Brasil Política

20/12/2020 | domtotal.com

'A pressa da vacina não se justifica', diz Bolsonaro após 186 mil mortes por Covid no Brasil

Em entrevista para o canal de Eduardo Bolsonaro, presidente fez ilações, divulgou fake news e ainda atacou Rodrigo Maia e a imprensa

Sem citar nomes, Bolsonaro disse que também não tem pressa de gastar os recursos.
Sem citar nomes, Bolsonaro disse que também não tem pressa de gastar os recursos. (Marcello Casal Jr/ABr)

"A pressa da vacina não se justifica". A frase foi dita em entrevista gravada pelo presidente Jair Bolsonaro ao seu próprio filho o deputado Eduardo Bolsonaro (PSL-SP). Com mais de 186 mil mortes e com número de infecções crescendo, presidente disse ainda que a pandemia da Covid-19 está acabando.

"A pandemia, realmente, está chegando ao fim. Temos uma pequena ascensão agora, que chama de pequeno repique que pode acontecer, mas a pressa da vacina não se justifica, disse Bolsonaro, ao afirmar que há uma apreensão injustificada sobre a doença que já matou mais de 180 mil brasileiros. "Você mexe com a vida das pessoas.

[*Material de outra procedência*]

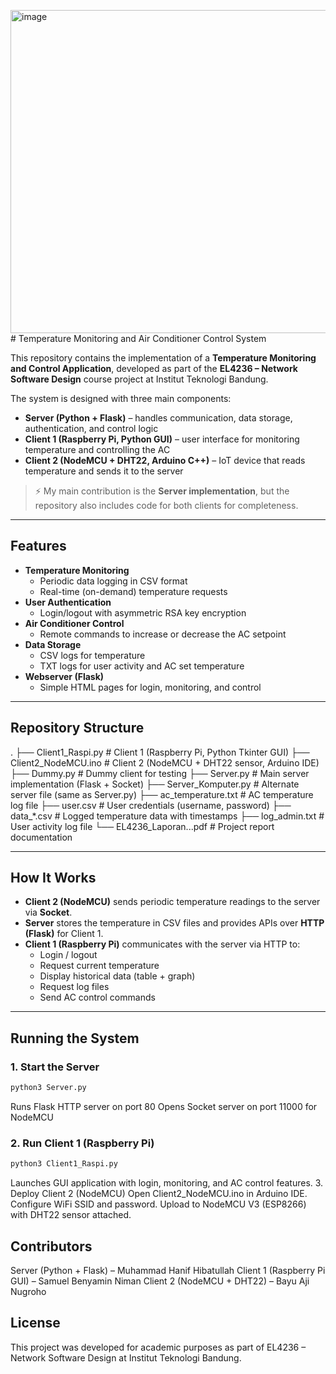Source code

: <img width="902" height="517" alt="image" src="https://github.com/user-attachments/assets/3c338b61-0e3d-4aaa-a1fb-5d6b8a58f1ad" /># Temperature Monitoring and Air Conditioner Control System

This repository contains the implementation of a **Temperature Monitoring and Control Application**, developed as part of the **EL4236 – Network Software Design** course project at Institut Teknologi Bandung.  

The system is designed with three main components:
- **Server (Python + Flask)** – handles communication, data storage, authentication, and control logic  
- **Client 1 (Raspberry Pi, Python GUI)** – user interface for monitoring temperature and controlling the AC  
- **Client 2 (NodeMCU + DHT22, Arduino C++)** – IoT device that reads temperature and sends it to the server  

> ⚡ My main contribution is the **Server implementation**, but the repository also includes code for both clients for completeness.

---

## Features
- **Temperature Monitoring**
  - Periodic data logging in CSV format
  - Real-time (on-demand) temperature requests
- **User Authentication**
  - Login/logout with asymmetric RSA key encryption
- **Air Conditioner Control**
  - Remote commands to increase or decrease the AC setpoint
- **Data Storage**
  - CSV logs for temperature
  - TXT logs for user activity and AC set temperature
- **Webserver (Flask)**
  - Simple HTML pages for login, monitoring, and control

---

## Repository Structure
.
├── Client1_Raspi.py # Client 1 (Raspberry Pi, Python Tkinter GUI)
├── Client2_NodeMCU.ino # Client 2 (NodeMCU + DHT22 sensor, Arduino IDE)
├── Dummy.py # Dummy client for testing
├── Server.py # Main server implementation (Flask + Socket)
├── Server_Komputer.py # Alternate server file (same as Server.py)
├── ac_temperature.txt # AC temperature log file
├── user.csv # User credentials (username, password)
├── data_*.csv # Logged temperature data with timestamps
├── log_admin.txt # User activity log file
└── EL4236_Laporan...pdf # Project report documentation


---

## How It Works
- **Client 2 (NodeMCU)** sends periodic temperature readings to the server via **Socket**.  
- **Server** stores the temperature in CSV files and provides APIs over **HTTP (Flask)** for Client 1.  
- **Client 1 (Raspberry Pi)** communicates with the server via HTTP to:  
  - Login / logout  
  - Request current temperature  
  - Display historical data (table + graph)  
  - Request log files  
  - Send AC control commands  

---

## Running the System

### 1. Start the Server
```bash
python3 Server.py
```
Runs Flask HTTP server on port 80
Opens Socket server on port 11000 for NodeMCU
### 2. Run Client 1 (Raspberry Pi)
```bash
python3 Client1_Raspi.py
```
Launches GUI application with login, monitoring, and AC control features.
3. Deploy Client 2 (NodeMCU)
Open Client2_NodeMCU.ino in Arduino IDE.
Configure WiFi SSID and password.
Upload to NodeMCU V3 (ESP8266) with DHT22 sensor attached.

## Contributors
Server (Python + Flask) – Muhammad Hanif Hibatullah
Client 1 (Raspberry Pi GUI) – Samuel Benyamin Niman
Client 2 (NodeMCU + DHT22) – Bayu Aji Nugroho

## License
This project was developed for academic purposes as part of EL4236 – Network Software Design at Institut Teknologi Bandung.
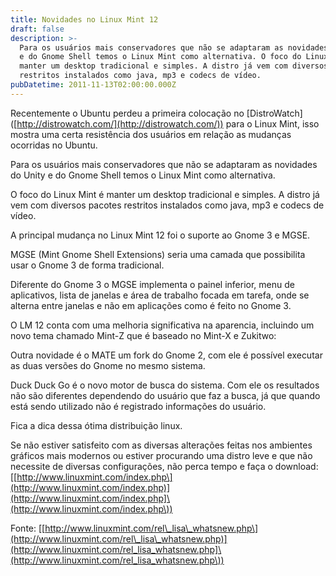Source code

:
 ```yaml
---
title: Novidades no Linux Mint 12
draft: false
description: >-
  Para os usuários mais conservadores que não se adaptaram as novidades do Unity
  e do Gnome Shell temos o Linux Mint como alternativa. O foco do Linux Mint é
  manter um desktop tradicional e simples. A distro já vem com diversos pacotes
  restritos instalados como java, mp3 e codecs de vídeo.
pubDatetime: 2011-11-13T02:00:00.000Z
---
```


Recentemente o Ubuntu perdeu a primeira colocação no \[DistroWatch]\([http://distrowatch.com/](http://distrowatch.com/)) para o Linux Mint, isso mostra uma certa resistência dos usuários em relação as mudanças ocorridas no Ubuntu.

Para os usuários mais conservadores que não se adaptaram as novidades do Unity e do Gnome Shell temos o Linux Mint como alternativa.

O foco do Linux Mint é manter um desktop tradicional e simples. A distro já vem com diversos pacotes restritos instalados como java, mp3 e codecs de vídeo.

A principal mudança no Linux Mint 12 foi o suporte ao Gnome 3 e MGSE.

MGSE (Mint Gnome Shell Extensions) seria uma camada que possibilita usar o Gnome 3 de forma tradicional.

Diferente do Gnome 3 o MGSE implementa o painel inferior, menu de aplicativos, lista de janelas e área de trabalho focada em tarefa, onde se alterna entre janelas e não em aplicações como é feito no Gnome 3.

O LM 12 conta com uma melhoria significativa na aparencia, incluindo um novo tema chamado Mint-Z que é baseado no Mint-X e Zukitwo:

Outra novidade é o MATE um fork do Gnome 2, com ele é possível executar as duas versões do Gnome no mesmo sistema.

Duck Duck Go é o novo motor de busca do sistema. Com ele os resultados não são diferentes dependendo do usuário que faz a busca, já que quando está sendo utilizado não é registrado informações do usuário.

Fica a dica dessa ótima distribuição linux.

Se não estiver satisfeito com as diversas alterações feitas nos ambientes gráficos mais modernos ou estiver procurando uma distro leve e que não necessite de diversas configurações, não perca tempo e faça o download: \[[http://www.linuxmint.com/index.php\](http://www.linuxmint.com/index.php)](http://www.linuxmint.com/index.php]\(http://www.linuxmint.com/index.php\))

Fonte: \[[http://www.linuxmint.com/rel\_lisa\_whatsnew.php\](http://www.linuxmint.com/rel\_lisa\_whatsnew.php)](http://www.linuxmint.com/rel_lisa_whatsnew.php]\(http://www.linuxmint.com/rel_lisa_whatsnew.php\))
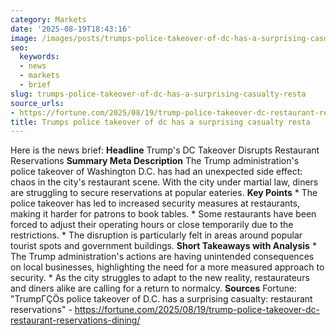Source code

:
 ```yaml
---
category: Markets
date: '2025-08-19T18:43:16'
image: /images/posts/trumps-police-takeover-of-dc-has-a-surprising-casualty-resta.jpg
seo:
  keywords:
  - news
  - markets
  - brief
slug: trumps-police-takeover-of-dc-has-a-surprising-casualty-resta
source_urls:
- https://fortune.com/2025/08/19/trump-police-takeover-dc-restaurant-reservations-dining/
title: Trumps police takeover of dc has a surprising casualty resta
---
```


Here is the news brief:  **Headline** Trump's DC Takeover Disrupts Restaurant Reservations  **Summary Meta Description** The Trump administration's police takeover of Washington D.C. has had an unexpected side effect: chaos in the city's restaurant scene. With the city under martial law, diners are struggling to secure reservations at popular eateries.  **Key Points**  * The police takeover has led to increased security measures at restaurants, making it harder for patrons to book tables. * Some restaurants have been forced to adjust their operating hours or close temporarily due to the restrictions. * The disruption is particularly felt in areas around popular tourist spots and government buildings.  **Short Takeaways with Analysis**  * The Trump administration's actions are having unintended consequences on local businesses, highlighting the need for a more measured approach to security. * As the city struggles to adapt to the new reality, restaurateurs and diners alike are calling for a return to normalcy.  **Sources** Fortune: "TrumpΓÇÖs police takeover of D.C. has a surprising casualty: restaurant reservations" - https://fortune.com/2025/08/19/trump-police-takeover-dc-restaurant-reservations-dining/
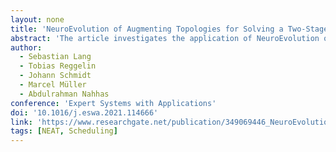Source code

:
 ```yaml
---
layout: none
title: 'NeuroEvolution of Augmenting Topologies for Solving a Two-Stage Hybrid Flow Shop Scheduling Problem: A Comparison of Different Solution Strategies'
abstract: 'The article investigates the application of NeuroEvolution of Augmenting Topologies (NEAT) to generate and parameterize artificial neural networks (ANN) on determining allocation and sequencing decisions in a two-stage hybrid flow shop scheduling environment with family setup times. NEAT is a machine-learning and neural architecture search algorithm, which generates both, the structure and the hyper-parameters of an ANN. Our experiments show that NEAT can compete with state-of-the-art approaches in terms of solution quality and outperforms them regarding computational efficiency. The main contributions of this article are: (i) A comparison of five different strategies, evaluated with 14 different experiments, on how ANNs can be applied for solving allocation and sequencing problems in a hybrid flow shop environment, (ii) a comparison of the best identified NEAT strategy with traditional heuristic and metaheuristic approaches concerning solution quality and computational efficiency.'
author:
  - Sebastian Lang
  - Tobias Reggelin
  - Johann Schmidt
  - Marcel Müller
  - Abdulrahman Nahhas
conference: 'Expert Systems with Applications'
doi: '10.1016/j.eswa.2021.114666'
link: 'https://www.researchgate.net/publication/349069446_NeuroEvolution_of_Augmenting_Topologies_for_Solving_a_Two-Stage_Hybrid_Flow_Shop_Scheduling_Problem_A_Comparison_of_Different_Solution_Strategies'
tags: [NEAT, Scheduling]
---
```

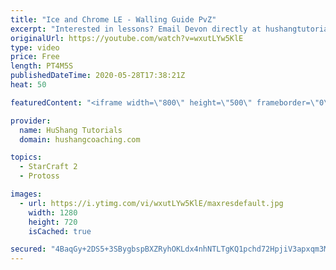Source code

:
 ```yaml
---
title: "Ice and Chrome LE - Walling Guide PvZ"
excerpt: "Interested in lessons? Email Devon directly at hushangtutorials@outlook.com ------------------------------------------------------------------------------------------------------- Want to support HuShang Tutorials directly? Patreon is a website where you can contribute a monthly donation that will help"
originalUrl: https://youtube.com/watch?v=wxutLYw5KlE
type: video
price: Free
length: PT4M5S
publishedDateTime: 2020-05-28T17:38:21Z
heat: 50

featuredContent: "<iframe width=\"800\" height=\"500\" frameborder=\"0\" src=\"https://www.youtube.com/embed/wxutLYw5KlE\" allow=\"accelerometer; autoplay; encrypted-media; gyroscope; picture-in-picture\" allowfullscreen></iframe>"

provider:
  name: HuShang Tutorials
  domain: hushangcoaching.com

topics:
  - StarCraft 2
  - Protoss

images:
  - url: https://i.ytimg.com/vi/wxutLYw5KlE/maxresdefault.jpg
    width: 1280
    height: 720
    isCached: true

secured: "4BaqGy+2DS5+3SBygbspBXZRyhOKLdx4nhNTLTgKQ1pchd72HpjiV3apxqm3MhNz6tQfGKshQSo1tNRP4UNUI5SNs2AFthjuW+7k6yFwIGypqj4DVch6cIHIz6HP8/XaAAA0RYutef4Q7HTGkkln3uID4Zx9rHJM6dsoTcyI9Z+lmQqo0ORpUrHaQEQFMFYl1xiUIMRK//9Ll7p7K3qR7l9XfeN47dGFO1++/PU1x9Gdn7T2yqvCVcMgmMLf05xN4GDz+Kufe8dwjSDKJqMp4DMoFhXjBhPkTbvXb3TcB2tmDQg5JLmeYU2i7ot2jEkzuIPb0rmCpYeTdcXund/v9qDs5xpewNmaJsAIz7xQJ6Rs59JwNcst6/+WkbiQL89rbWbmhBPSr41Uhqth87IlCFUVJ2iPhzOazxGkp/+QPx8=;0fERFDX8+rLSbUpIPoqPQg=="
---
```


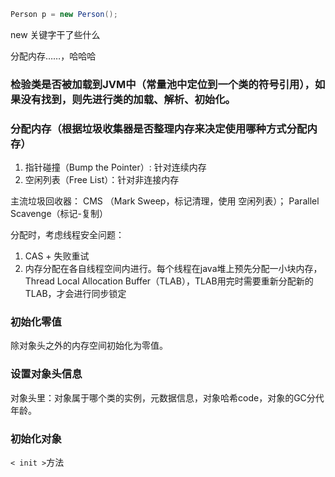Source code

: 
```java
Person p = new Person();
```

new 关键字干了些什么

分配内存……，哈哈哈

### 检验类是否被加载到JVM中（常量池中定位到一个类的符号引用），如果没有找到，则先进行类的加载、解析、初始化。

### 分配内存（根据垃圾收集器是否整理内存来决定使用哪种方式分配内存）
1. 指针碰撞（Bump the Pointer）: 针对连续内存
2. 空闲列表（Free List）：针对非连接内存
  
  主流垃圾回收器：
   CMS （Mark Sweep，标记清理，使用 空闲列表）；
   Parallel Scavenge（标记-复制）
  
  分配时，考虑线程安全问题：
  1. CAS + 失败重试
  2. 内存分配在各自线程空间内进行。每个线程在java堆上预先分配一小块内存，Thread Local Allocation Buffer（TLAB），TLAB用完时需要重新分配新的TLAB，才会进行同步锁定
  
### 初始化零值

除对象头之外的内存空间初始化为零值。

### 设置对象头信息

对象头里：对象属于哪个类的实例，元数据信息，对象哈希code，对象的GC分代年龄。

### 初始化对象 
`< init >`方法
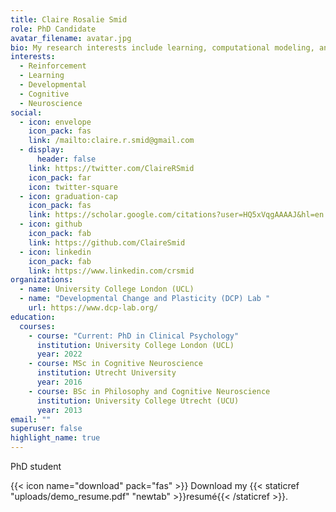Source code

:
 ```yaml
---
title: Claire Rosalie Smid
role: PhD Candidate
avatar_filename: avatar.jpg
bio: My research interests include learning, computational modeling, and brains.
interests:
  - Reinforcement
  - Learning
  - Developmental
  - Cognitive
  - Neuroscience
social:
  - icon: envelope
    icon_pack: fas
    link: /mailto:claire.r.smid@gmail.com
  - display:
      header: false
    link: https://twitter.com/ClaireRSmid
    icon_pack: far
    icon: twitter-square
  - icon: graduation-cap
    icon_pack: fas
    link: https://scholar.google.com/citations?user=HQ5xVqgAAAAJ&hl=en
  - icon: github
    icon_pack: fab
    link: https://github.com/ClaireSmid
  - icon: linkedin
    icon_pack: fab
    link: https://www.linkedin.com/crsmid
organizations:
  - name: University College London (UCL)
  - name: "Developmental Change and Plasticity (DCP) Lab "
    url: https://www.dcp-lab.org/
education:
  courses:
    - course: "Current: PhD in Clinical Psychology"
      institution: University College London (UCL)
      year: 2022
    - course: MSc in Cognitive Neuroscience
      institution: Utrecht University
      year: 2016
    - course: BSc in Philosophy and Cognitive Neuroscience
      institution: University College Utrecht (UCU)
      year: 2013
email: ""
superuser: false
highlight_name: true
---
```

PhD student

{{< icon name="download" pack="fas" >}} Download my {{< staticref "uploads/demo_resume.pdf" "newtab" >}}resumé{{< /staticref >}}.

Vão inocular algo em você. O seu sistema imunológico pode reagir ainda de forma imprevista", comentou.

Bolsonaro fez ilações ainda sobre "interesses" nos R$ 20 bilhões previstos para comprar as vacinas, sem dar nenhum detalhe. "Tem muita coisa ainda que está em segredo. Não quero externar aqui, porque a imprensa vai usar contra mim. Mas o interesse é muito grande nesses R$ 20 bilhões para comprar essa vacina", declarou ao filho. "Não há guerra ou politização da minha parte. A gente espera uma vacina segura. A própria China... não temos informações de vacinação em massa por lá", afirmou.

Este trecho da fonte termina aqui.